Dans le même temps, la Russie a accusé l’opposition syrienne de saper la mission de l’Onu. Le porte-parole du ministère des Affaires étrangères russe, Alexandre Loukachevitch, a estimé que le refus de l’opposition syrienne de respecter le plan Annan était considéré comme «une tentative pour saper les efforts internationaux appelés à mettre fin à la confrontation et à passer aux moyens politiques, notamment pour saper les activités de la Misnus». «Nous espérons que les puissances mondiales comprennent le danger et le caractère immoral des efforts visant à préparer une nouvelle effusion de sang en Syrie, à y lancer une guerre civile capable de déborder en dehors des frontières syriennes et de noyer le Proche-Orient dans le sang», a-t-il conclu, en déplorant également l’annonce de la création d’une autre faction armée, l’Armée des rebelles de Syrie, le 4 juin dernier, une «tendance dangereuse».
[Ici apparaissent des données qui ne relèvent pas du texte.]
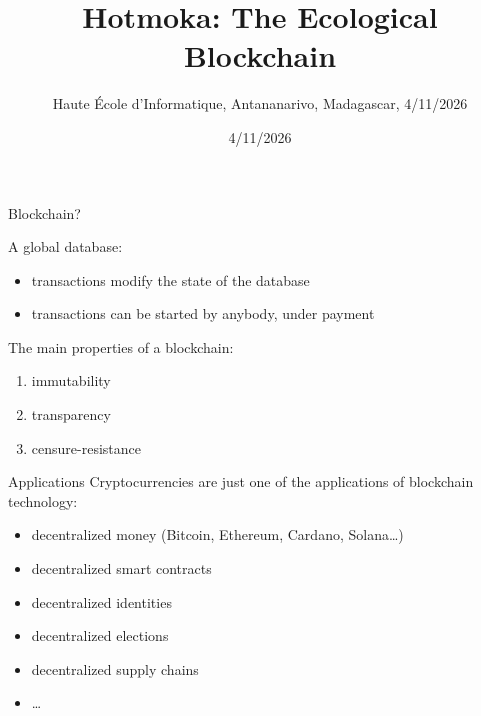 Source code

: \documentclass[11pt]{beamer}  %
\subtitle{Haute \'Ecole d'Informatique, Antananarivo, Madagascar, 4/11/2026}
\title{Hotmoka: The Ecological Blockchain}
\institute{Universit\`a di Verona, Italy}
\date{4/11/2026}
\begin{document}
\begin{frame}
  \titlepage
\end{frame}

\begin{frame}{Blockchain?}

  A global database:
  \begin{itemize}
  \item transactions modify the state of the database
  \item transactions can be started by anybody, under payment
  \end{itemize}
  \bigskip
  The main properties of a blockchain:
  \begin{enumerate}
  \item immutability
  \item transparency
  \item censure-resistance
  \end{enumerate}

\end{frame}

\begin{frame}{Applications}
  Cryptocurrencies are just one of the applications of blockchain technology:
  \begin{itemize}
  \item decentralized money (Bitcoin, Ethereum, Cardano, Solana\ldots)
  \item decentralized smart contracts
  \item decentralized identities
  \item decentralized elections
  \item decentralized supply chains
  \item \ldots
  \end{itemize}
\end{frame}
\end{document}
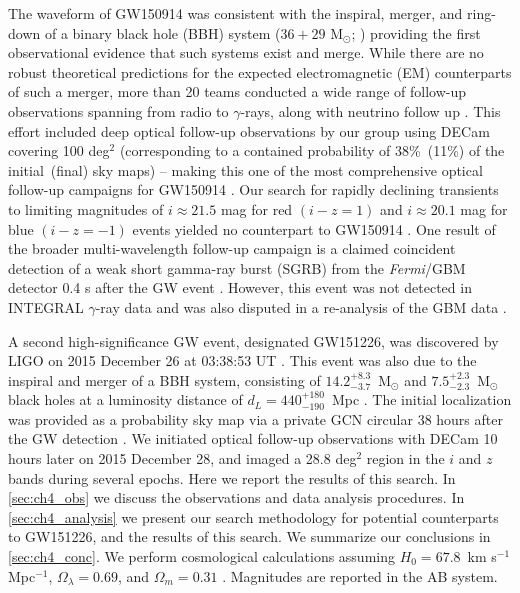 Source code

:The waveform of GW150914 was consistent with the inspiral, merger,
and ring-down of a binary black hole (BBH) system ($36+29$ M$_\odot$; 
\citealt{LIGOGW150914}) providing the first observational
evidence that such systems exist and merge. While there are no robust
theoretical predictions for the expected electromagnetic (EM)
counterparts of such a merger, more than 20 teams conducted a wide
range of follow-up observations spanning from radio to $\gamma$-rays, along with neutrino follow up
\citep{LIGOGW150914FollowUp,LIGOGW150914FollowUpSupp,GW150914IceCube,Annis+16,GW150914Fermi,Evans+16,Kasliwal+16,Savchenko+16,GW150914PS1,GW150914DECam,Tavani+16}.
This effort included deep optical follow-up observations by our group using DECam covering 100 deg$^2$
(corresponding to a contained probability of 38\%~(11\%) of the initial~(final) sky maps)
-- making this one of the most comprehensive optical 
follow-up campaigns for GW150914 \citep{Annis+16,GW150914DECam}. Our search for rapidly
declining transients to limiting magnitudes of $i\approx21.5$ mag
for red $(i-z=1)$ and $i\approx20.1$ mag for blue $(i-z=-1)$ events yielded no counterpart to
GW150914 \citep{GW150914DECam}. One result of the broader multi-wavelength
follow-up campaign is a claimed coincident detection of a weak short
gamma-ray burst (SGRB) from the {\it Fermi}/GBM detector 0.4 s after
the GW event \citep{GW150914Fermi}. However, this event was not
detected in INTEGRAL $\gamma$-ray data \citep{Savchenko+16} and was also
disputed in a re-analysis of the GBM data \citep{Greiner+16}.

A second high-significance GW event, designated GW151226, was
discovered by LIGO on 2015 December 26 at 03:38:53 UT \citep{LIGOGW151226}. 
This event was also due to the inspiral and merger of a BBH system, consisting 
of $14.2^{+8.3}_{-3.7}$~M$_\odot$ and $7.5^{+2.3}_{-2.3}$~M$_\odot$ black holes at a luminosity 
distance of $d_L = 440^{+180}_{-190}$~Mpc \citep{LIGOGW151226}.
The initial localization was provided as a probability sky map via a private 
GCN circular 38 hours after the GW detection \citep{SingerPrice16}. We initiated
optical follow-up observations with DECam 10 hours later on 2015 December 28,
and imaged a 28.8 deg$^2$ region in the $i$ and $z$ bands during several epochs. Here we report 
the results of this search. In \cref{sec:ch4_obs} we discuss the
observations and data analysis procedures. In \cref{sec:ch4_analysis} 
we present our search methodology for potential counterparts to GW151226, 
and the results of this search. We summarize our conclusions in \cref{sec:ch4_conc}. We perform 
cosmological calculations assuming $H_0 = 67.8$~km  s$^{-1}$ Mpc$^{-1}$,
$\Omega_{\lambda} = 0.69$, and $\Omega_m = 0.31$ \citep{Planck2016}. 
Magnitudes are reported in the AB system. 


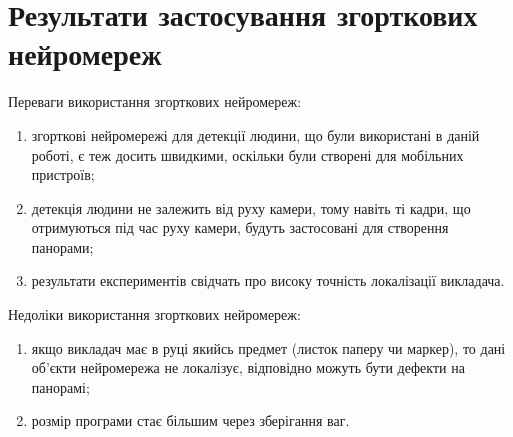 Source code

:\section{Результати застосування згорткових нейромереж}

Переваги використання згорткових нейромереж:
\begin{enumerate}
    \item згорткові нейромережі для детекції людини, що були використані в даній роботі,
          є теж досить швидкими, оскільки були створені для мобільних пристроїв;
    \item детекція людини не залежить від руху камери, тому навіть ті кадри, що
          отримуються під час руху камери, будуть застосовані для створення панорами;
    \item результати експериментів свідчать про високу точність локалізації викладача.
\end{enumerate}

Недоліки використання згорткових нейромереж:
\begin{enumerate}
    \item якщо викладач має в руці якийсь предмет (листок паперу чи маркер), то дані
          об'єкти нейромережа не локалізує, відповідно можуть бути дефекти на панорамі;
    \item розмір програми стає більшим через зберігання ваг.
\end{enumerate}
Recrudescence des violences
Les prochains jours seront en tout cas l’objet de toutes les attentions. La Turquie organise en effet ce vendredi 15 et samedi 16 juin un «groupe de coordination», avec pour objectif d’aider les opposants syriens à s’organiser. Le 18 juin, une autre réunion, organisée cette fois en marge du G20 au Mexique, devrait porter également sur la Syrie, peut-être comme préalable à la création du fameux «groupe de contact» souhaité par Kofi Annan. La question de «l’après-Assad» devrait être aussi évoquée.
Sur le terrain, en tout cas, ce ballet diplomatique – aussi intense soit-il – n’a aucun effet tangible sur les violences. Bien au contraire, puisque celles-ci s’intensifient, chaque jour apportant son nouveau lot de victimes civiles. Après les massacres perpétrés à Houla et à Mazraat el-Koubair, l’inquiétude dominait du côté de l’Onu et de la Ligue arabe. Mardi, Kofi Annan craignait qu’un nouveau bain de sang se produise, dans la localité de Haffé, dans la province de Lattaquié. Selon des militants de l’opposition, la ville subirait le pilonnage de l’armée syrienne depuis plusieurs jours. Le pouvoir, lui, a accusé l’opposition d’avoir enlevé quelque 80 civils «pour les liquider et crier au massacre».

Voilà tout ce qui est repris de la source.